About two-thirds of the way through The Secret Life Of Walter Mitty, we finally meet the film's first interesting character. Sean Penn’s few minutes as a renowned photographer is better than all the time we have to suffer with the dour Mitty (Ben Stiller), who assesses negatives in the photo department of Life Magazine.
When we meet him, Mitty is troubleshooting his online dating account with an eHarmony rep and bemoaning his lack of world travel (which would of course make him more of a catch, according to the rep). A journal of blank pages reinforces the point: Walter Mitty doesn't go anywhere or do much, so rather than get off his duff, he spends his time daydreaming about himself as a hero (a habit that gets him rightfully mocked, except that we're supposed to sympathize with Mitty because only the movie's jerks do the mocking).

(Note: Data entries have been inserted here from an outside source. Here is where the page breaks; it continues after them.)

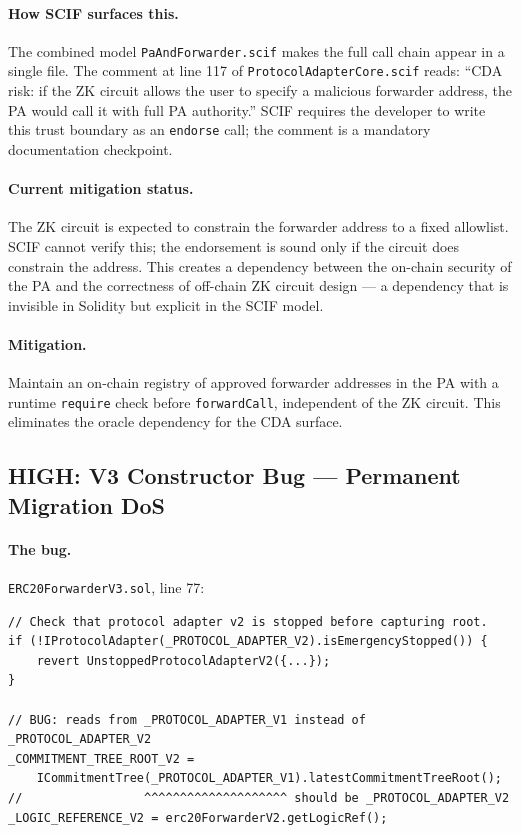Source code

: \documentclass[11pt,a4paper]{article}
\newcommand{\fwdRepoRoot}{https://github.com/anoma/anomapay-erc20-forwarder/blob/main/contracts/src}
\newcommand{\fwdref}[3]{\href{\fwdRepoRoot/#1#2\#L#3}{\nolinkurl{#2:#3}}}
\begin{document}
\paragraph{How SCIF surfaces this.}
The combined model \texttt{PaAndForwarder.scif} makes the full call chain
appear in a single file. The comment at line 117 of \texttt{ProtocolAdapterCore.scif}
reads: ``CDA risk: if the ZK circuit allows the user to specify a malicious
forwarder address, the PA would call it with full PA authority.'' SCIF requires
the developer to write this trust boundary as an \texttt{endorse} call; the
comment is a mandatory documentation checkpoint.

\paragraph{Current mitigation status.}
The ZK circuit is expected to constrain the forwarder address to a fixed
allowlist. SCIF cannot verify this; the endorsement is sound only if the circuit
does constrain the address. This creates a dependency between the on-chain
security of the PA and the correctness of off-chain ZK circuit design --- a
dependency that is invisible in Solidity but explicit in the SCIF model.

\paragraph{Mitigation.} Maintain an on-chain registry of approved forwarder
addresses in the PA with a runtime \texttt{require} check before
\texttt{forwardCall}, independent of the ZK circuit. This eliminates the oracle
dependency for the CDA surface.

\subsection{HIGH: V3 Constructor Bug --- Permanent Migration DoS}
\label{sec:v3bug}

\paragraph{The bug.}
\texttt{ERC20ForwarderV3.sol}, line 77:

\begin{lstlisting}[style=soliditystyle,
  caption={The copy-paste error at \protect\fwdref{drafts/}{ERC20ForwarderV3.sol}{77}.},
  firstnumber=72]
// Check that protocol adapter v2 is stopped before capturing root.
if (!IProtocolAdapter(_PROTOCOL_ADAPTER_V2).isEmergencyStopped()) {
    revert UnstoppedProtocolAdapterV2({...});
}

// BUG: reads from _PROTOCOL_ADAPTER_V1 instead of _PROTOCOL_ADAPTER_V2
_COMMITMENT_TREE_ROOT_V2 =
    ICommitmentTree(_PROTOCOL_ADAPTER_V1).latestCommitmentTreeRoot();
//                 ^^^^^^^^^^^^^^^^^^^^ should be _PROTOCOL_ADAPTER_V2
_LOGIC_REFERENCE_V2 = erc20ForwarderV2.getLogicRef();
\end{lstlisting}
\end{document}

Recently, these fantasies have included Cheryl (Kristin Wiig), a new colleague with whom Mitty is infatuated, and whose purpose is to admire Mitty's self-styled amazingness.

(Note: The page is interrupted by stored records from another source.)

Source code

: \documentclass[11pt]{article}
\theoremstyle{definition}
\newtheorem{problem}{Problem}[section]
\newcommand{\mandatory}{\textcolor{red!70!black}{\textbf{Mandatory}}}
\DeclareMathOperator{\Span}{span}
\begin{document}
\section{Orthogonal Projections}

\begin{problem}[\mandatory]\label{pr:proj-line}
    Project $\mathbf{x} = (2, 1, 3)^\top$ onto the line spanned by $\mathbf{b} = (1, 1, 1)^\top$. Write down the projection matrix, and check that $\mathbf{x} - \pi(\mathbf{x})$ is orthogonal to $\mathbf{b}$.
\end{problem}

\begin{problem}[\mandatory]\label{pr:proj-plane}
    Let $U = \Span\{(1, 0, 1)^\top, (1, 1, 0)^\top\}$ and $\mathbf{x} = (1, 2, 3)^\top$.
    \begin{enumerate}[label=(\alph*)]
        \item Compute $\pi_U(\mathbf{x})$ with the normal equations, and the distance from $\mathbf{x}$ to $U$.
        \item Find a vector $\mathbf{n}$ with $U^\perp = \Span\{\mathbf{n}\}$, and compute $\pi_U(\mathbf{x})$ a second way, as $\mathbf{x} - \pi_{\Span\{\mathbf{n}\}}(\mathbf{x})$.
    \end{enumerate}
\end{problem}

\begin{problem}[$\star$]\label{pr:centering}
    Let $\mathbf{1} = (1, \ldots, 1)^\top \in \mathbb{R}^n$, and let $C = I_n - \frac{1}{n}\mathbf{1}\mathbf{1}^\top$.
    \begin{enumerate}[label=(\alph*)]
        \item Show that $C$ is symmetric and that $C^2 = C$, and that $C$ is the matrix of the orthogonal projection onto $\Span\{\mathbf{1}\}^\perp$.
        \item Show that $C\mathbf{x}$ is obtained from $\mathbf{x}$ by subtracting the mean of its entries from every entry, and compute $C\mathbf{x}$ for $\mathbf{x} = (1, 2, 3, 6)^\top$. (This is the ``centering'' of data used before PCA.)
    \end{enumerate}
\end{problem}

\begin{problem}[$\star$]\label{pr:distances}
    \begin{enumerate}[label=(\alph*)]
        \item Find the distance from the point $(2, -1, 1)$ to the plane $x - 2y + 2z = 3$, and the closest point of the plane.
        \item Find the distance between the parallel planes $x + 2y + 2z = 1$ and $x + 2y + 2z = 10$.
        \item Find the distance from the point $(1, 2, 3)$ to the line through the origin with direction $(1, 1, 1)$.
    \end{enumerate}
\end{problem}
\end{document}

The Secret Life of Walter Mitty shares the same name as James Thurber's 1939 short story about a man who daydreams himself into heroic situations while his wife is at the hairdresser. (It was first adapted to the screen as a 1947 film starring Danny Kaye.) Whereas Thurber's charming, concise story was about a man using his imagination to escape the humdrum of daily life, Stiller's version of Mitty isn't trying to escape — he's trying to show how awesome he is. He is, arguably, a perfect reflection of the worst in our social-media-soaked times. If only the movie intended him as commentary.
Adam Scott (Parks and Recreation), sporting a too-creepy beard, plays a slimy corporate hatchet man who informs the staff at Life that they'll be downsized and that the print edition will be no more. For the final issue, photographer Sean O'Connell (Penn) has sent in a sheet of negatives, including the one he is recommending for the cover. Except that the prized shot has gone missing. To find the negative, Mitty endeavors to locate the globetrotting O'Connell.

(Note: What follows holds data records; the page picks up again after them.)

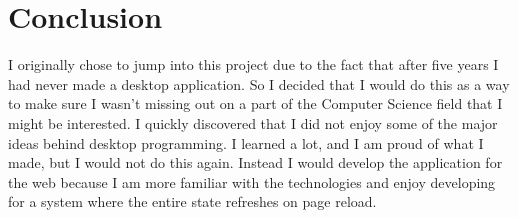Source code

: \documentclass[10pt]{article}
\begin{document}
\section{Conclusion}

I originally chose to jump into this project due to the fact that after five years I had never made a desktop application. So I decided that I would do this as a way to make sure I wasn't missing out on a part of the Computer Science field that I might be interested. I quickly discovered that I did not enjoy some of the major ideas behind desktop programming. I learned a lot, and I am proud of what I made, but I would not do this again. Instead I would develop the application for the web because I am more familiar with the technologies and enjoy developing for a system where the entire state refreshes on page reload.

\newpage
\singlespacing
{}
\nocite{*}


\end{document}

Even as it bounces Mitty all over the world, the movie is arid. There’s no sense of self-discovery or joy in Mitty — he’s just doing things he wasn’t doing before, and Stiller rarely cracks a smile along the way. Stiller, for all his gifts at comedy, has a tendency to come across as smug, as if to let us know he's much cooler than the character he's playing. For Mitty, the value in going to new places isn't in the enjoyment; not once do we catch him having any fun. Instead, film insinuates that traveling is a means to an end — go more places, earn more bragging rights. And have something to add to your dating site profile.
Big-sounding pop songs by Arcade Fire and Of Monsters and Men are Mitty's soundtrack as he ventures from New York to Greenland to Iceland and beyond. It's easy to see why they were picked: Each has sections of multitracked uplift, the sonic match to Stiller’s visual bloat as the film’s themes are revealed in self-help phrases on the mountainsides and buildings that surround Mitty.
Much is made of Mitty having been a skateboarder as a teen, and that he had to give it up when he was obliged to provide for his widowed mother. But that doesn't explain why Mitty is such a pill. It can't be corporate culture, because the movie makes clear that Mitty is good at what he does, and we can only presume that's because he enjoys his work.
Mitty isn't aspiring to break out of his shell so he can enjoy life; he's aspiring to be a badass, which makes his final line upon seeing the magazine cover so full of false modesty. A better reimagining of Thurber's story would have looked into Mitty's mind and soul and made us care about his growth. Instead we get feel-good bromides that are better suited to cynical commercials imploring us to "break free" and buy whatever it is they're selling. Stiller has quite the accomplishment to add to his filmography: He's made a soulless, joyless film about the liberation of the soul and the discovery of joy.